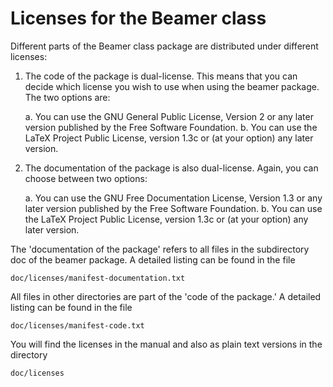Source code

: Licenses for the Beamer class
=============================

Different parts of the Beamer class package are distributed under different
licenses:

1. The code of the package is dual-license. This means that you can decide which
   license you wish to use when using the beamer package. The two options are:

   a. You can use the GNU General Public License, Version 2 or any later version
      published by the Free Software Foundation.
   b. You can use the LaTeX Project Public License, version 1.3c or (at your
      option) any later version.

2. The documentation of the package is also dual-license. Again, you can choose
   between two options:

   a. You can use the GNU Free Documentation License, Version 1.3 or any later
      version published by the Free Software Foundation.
   b. You can use the LaTeX Project Public License, version 1.3c or (at your
      option) any later version.

The 'documentation of the package' refers to all files in the subdirectory
doc of the beamer package. A detailed listing can be found in the file

    doc/licenses/manifest-documentation.txt

All files in other directories are part of the 'code of the package.'
A detailed listing can be found in the file

    doc/licenses/manifest-code.txt

You will find the licenses in the manual and also as plain text versions in the
directory

    doc/licenses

..........

* **WHAT YOU ARE ASKED TO DO**
Please repeat all of the data exactly, excluding images.

* **FINISHED EXERCISE**
Source code

: Licenses for the Beamer class
=============================

Different parts of the Beamer class package are distributed under different
licenses:

1. The code of the package is dual-license. This means that you can decide which
   license you wish to use when using the beamer package. The two options are:

   a. You can use the GNU General Public License, Version 2 or any later version
      published by the Free Software Foundation.
   b. You can use the LaTeX Project Public License, version 1.3c or (at your
      option) any later version.

2. The documentation of the package is also dual-license. Again, you can choose
   between two options:

   a. You can use the GNU Free Documentation License, Version 1.3 or any later
      version published by the Free Software Foundation.
   b. You can use the LaTeX Project Public License, version 1.3c or (at your
      option) any later version.

The 'documentation of the package' refers to all files in the subdirectory
doc of the beamer package. A detailed listing can be found in the file

    doc/licenses/manifest-documentation.txt

All files in other directories are part of the 'code of the package.'
A detailed listing can be found in the file

    doc/licenses/manifest-code.txt

You will find the licenses in the manual and also as plain text versions in the
directory

    doc/licenses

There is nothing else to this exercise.